Heteropoly-Niobates

The oxalo-niobates constitute the only well-defined series of heteropoly-niobates. Indications of the formation of salts of other heteropoly- acids containing complex anions depend on the following observations:

1. Niobium pentoxide yields complex compounds with tungsten trioxide, WO₃.
2. Addition of potassium chromate to a solution of niobium oxytrichloride yields a yellow precipitate of complex constitution.
3. The precipitation of niobic acid is hindered in the presence of titanic acid.
4. Whereas niobic acid is readily precipitated from solutions of niobates by the action of very weak acids, arsenic acid, citric acid, tartaric acid and malonic acid behave like oxalic acid and do not yield precipitates.
5. Addition of sodium phosphate to a solution of niobium oxytrichloride or phosphoric acid to a concentrated solution of an alkali niobate yields a precipitate which contains both phosphoric acid and niobic acid.
6. Many complex titano-niobates, silico-niobates, titano-silico-niobates, uranyl-titanoniobates, silico-zircononiobates, and tantalo-niobates occur naturally.

Oxalo-niobates or niobo-oxalates correspond to the vanado-oxalates, and contain both oxalic acid and niobic acid radicals in the complex anion. The only known series possesses the general formula 3R^•₂O. Nb₂O₅.6C₂O₃.xH₂O, where R stands for an alkali metal. The sodium, potassium and rubidium salts are prepared by fusing one molecular proportion of niobium pentoxide with three molecular proportions of the alkali carbonate in a platinum crucible. The aqueous extract of the melt is poured into hot oxalic acid solution; concentration and cooling, or addition of alcohol or acetone, then brings about precipitation of the complex salt. Comparison of the electrical conductivity measurements of solutions of the alkali oxalo-niobates with those of the alkali hydrogen oxalates determined under the same conditions indicates that the oxalo-niobates are hydrolysed in aqueous solution, and that their anions contain a complex oxalo-niobic acid radical.
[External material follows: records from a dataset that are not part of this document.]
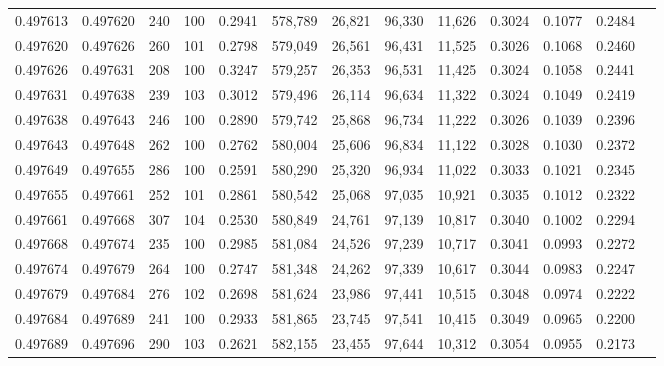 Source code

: \begin{tabular}{rrrrrrrrrrrrr}
0.497613 & 0.497620 &   240 & 100 &                                     0.2941 & 578,789 &  26,821 &  96,330 &  11,626 & 0.3024 & 0.1077 & 0.2484 \\
0.497620 & 0.497626 &   260 & 101 &                                     0.2798 & 579,049 &  26,561 &  96,431 &  11,525 & 0.3026 & 0.1068 & 0.2460 \\
0.497626 & 0.497631 &   208 & 100 &                                     0.3247 & 579,257 &  26,353 &  96,531 &  11,425 & 0.3024 & 0.1058 & 0.2441 \\
0.497631 & 0.497638 &   239 & 103 &                                     0.3012 & 579,496 &  26,114 &  96,634 &  11,322 & 0.3024 & 0.1049 & 0.2419 \\
0.497638 & 0.497643 &   246 & 100 &                                     0.2890 & 579,742 &  25,868 &  96,734 &  11,222 & 0.3026 & 0.1039 & 0.2396 \\
0.497643 & 0.497648 &   262 & 100 &                                     0.2762 & 580,004 &  25,606 &  96,834 &  11,122 & 0.3028 & 0.1030 & 0.2372 \\
0.497649 & 0.497655 &   286 & 100 &                                     0.2591 & 580,290 &  25,320 &  96,934 &  11,022 & 0.3033 & 0.1021 & 0.2345 \\
0.497655 & 0.497661 &   252 & 101 &                                     0.2861 & 580,542 &  25,068 &  97,035 &  10,921 & 0.3035 & 0.1012 & 0.2322 \\
0.497661 & 0.497668 &   307 & 104 &                                     0.2530 & 580,849 &  24,761 &  97,139 &  10,817 & 0.3040 & 0.1002 & 0.2294 \\
0.497668 & 0.497674 &   235 & 100 &                                     0.2985 & 581,084 &  24,526 &  97,239 &  10,717 & 0.3041 & 0.0993 & 0.2272 \\
0.497674 & 0.497679 &   264 & 100 &                                     0.2747 & 581,348 &  24,262 &  97,339 &  10,617 & 0.3044 & 0.0983 & 0.2247 \\
0.497679 & 0.497684 &   276 & 102 &                                     0.2698 & 581,624 &  23,986 &  97,441 &  10,515 & 0.3048 & 0.0974 & 0.2222 \\
0.497684 & 0.497689 &   241 & 100 &                                     0.2933 & 581,865 &  23,745 &  97,541 &  10,415 & 0.3049 & 0.0965 & 0.2200 \\
0.497689 & 0.497696 &   290 & 103 &                                     0.2621 & 582,155 &  23,455 &  97,644 &  10,312 & 0.3054 & 0.0955 & 0.2173 \\

\end{tabular}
Ammonium Oxalo-niobate, 3(NH₄)₂O.Nb₂O₅.6C₂O₃.3H₂O, is prepared by fusing niobium pentoxide with potassium carbonate, dissolving the melt in water and precipitating the solution with hydrochloric acid. The hydrated niobic acid so obtained is then dissolved in a solution of ammonium hydrogen oxalate. Cooling, or addition of alcohol, yields beautiful, glistening crystals which, however, readily undergo hydrolysis in water with precipitation of niobic acid.

Potassium Oxalo-niobate, 3K₂O.Nb₂O₅.6C₂O₃.4H₂O, can be recrystallised unchanged from water, and also separates on the addition of acetone to its aqueous solution. It loses two molecules of water of crystallisation between 60° and 65° C. and the remainder at 150° C., at which temperature decomposition begins. When heated in a stream of chlorine, carbon tetrachloride, or hydrogen chloride, it leaves a residue of potassium chloride and niobium pentoxide. Its solution reacts acid towards phenolphthalein, and yields precipitates with salts of a large number of metals, but not with zinc, manganese or mercuric salts. Attempts to prepare other potassium niobium oxalates have been unsuccessful.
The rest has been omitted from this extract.